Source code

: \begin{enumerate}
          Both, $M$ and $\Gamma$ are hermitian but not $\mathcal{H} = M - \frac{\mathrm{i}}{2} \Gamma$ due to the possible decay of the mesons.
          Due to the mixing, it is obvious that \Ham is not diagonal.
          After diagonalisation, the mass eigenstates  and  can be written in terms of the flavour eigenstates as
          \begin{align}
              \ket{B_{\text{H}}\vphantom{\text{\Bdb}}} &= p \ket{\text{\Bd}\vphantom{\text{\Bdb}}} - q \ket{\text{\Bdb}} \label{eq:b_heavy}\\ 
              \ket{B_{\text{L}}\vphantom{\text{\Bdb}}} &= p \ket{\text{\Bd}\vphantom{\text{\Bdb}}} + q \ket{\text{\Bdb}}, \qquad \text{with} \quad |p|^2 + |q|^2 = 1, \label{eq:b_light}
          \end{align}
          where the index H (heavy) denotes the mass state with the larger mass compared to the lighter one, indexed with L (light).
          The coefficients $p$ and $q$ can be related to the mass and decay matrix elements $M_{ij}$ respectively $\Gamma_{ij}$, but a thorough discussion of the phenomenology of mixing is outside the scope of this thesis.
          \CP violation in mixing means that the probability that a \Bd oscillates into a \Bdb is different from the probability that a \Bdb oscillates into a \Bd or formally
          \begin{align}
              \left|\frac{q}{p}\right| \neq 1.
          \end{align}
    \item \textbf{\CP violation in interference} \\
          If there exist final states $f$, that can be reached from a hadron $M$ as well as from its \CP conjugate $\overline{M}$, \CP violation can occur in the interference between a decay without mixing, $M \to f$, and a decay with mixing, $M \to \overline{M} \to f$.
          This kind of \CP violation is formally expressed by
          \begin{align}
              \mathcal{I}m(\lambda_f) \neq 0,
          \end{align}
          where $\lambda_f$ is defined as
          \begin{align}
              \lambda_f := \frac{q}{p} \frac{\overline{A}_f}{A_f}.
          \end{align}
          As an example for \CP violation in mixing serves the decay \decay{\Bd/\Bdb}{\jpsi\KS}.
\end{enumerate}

(What you need to do):
The answer must be the complete listing, repeated exactly.

(Exercise response):
Source code

: \begin{enumerate}
          Both, $M$ and $\Gamma$ are hermitian but not $\mathcal{H} = M - \frac{\mathrm{i}}{2} \Gamma$ due to the possible decay of the mesons.
          Due to the mixing, it is obvious that \Ham is not diagonal.
          After diagonalisation, the mass eigenstates  and  can be written in terms of the flavour eigenstates as
          \begin{align}
              \ket{B_{\text{H}}\vphantom{\text{\Bdb}}} &= p \ket{\text{\Bd}\vphantom{\text{\Bdb}}} - q \ket{\text{\Bdb}} \label{eq:b_heavy}\\ 
              \ket{B_{\text{L}}\vphantom{\text{\Bdb}}} &= p \ket{\text{\Bd}\vphantom{\text{\Bdb}}} + q \ket{\text{\Bdb}}, \qquad \text{with} \quad |p|^2 + |q|^2 = 1, \label{eq:b_light}
          \end{align}
          where the index H (heavy) denotes the mass state with the larger mass compared to the lighter one, indexed with L (light).
          The coefficients $p$ and $q$ can be related to the mass and decay matrix elements $M_{ij}$ respectively $\Gamma_{ij}$, but a thorough discussion of the phenomenology of mixing is outside the scope of this thesis.
          \CP violation in mixing means that the probability that a \Bd oscillates into a \Bdb is different from the probability that a \Bdb oscillates into a \Bd or formally
          \begin{align}
              \left|\frac{q}{p}\right| \neq 1.
          \end{align}
    \item \textbf{\CP violation in interference} \\
          If there exist final states $f$, that can be reached from a hadron $M$ as well as from its \CP conjugate $\overline{M}$, \CP violation can occur in the interference between a decay without mixing, $M \to f$, and a decay with mixing, $M \to \overline{M} \to f$.
          This kind of \CP violation is formally expressed by
          \begin{align}
              \mathcal{I}m(\lambda_f) \neq 0,
          \end{align}
          where $\lambda_f$ is defined as
          \begin{align}
              \lambda_f := \frac{q}{p} \frac{\overline{A}_f}{A_f}.
          \end{align}
          As an example for \CP violation in mixing serves the decay \decay{\Bd/\Bdb}{\jpsi\KS}.
\end{enumerate}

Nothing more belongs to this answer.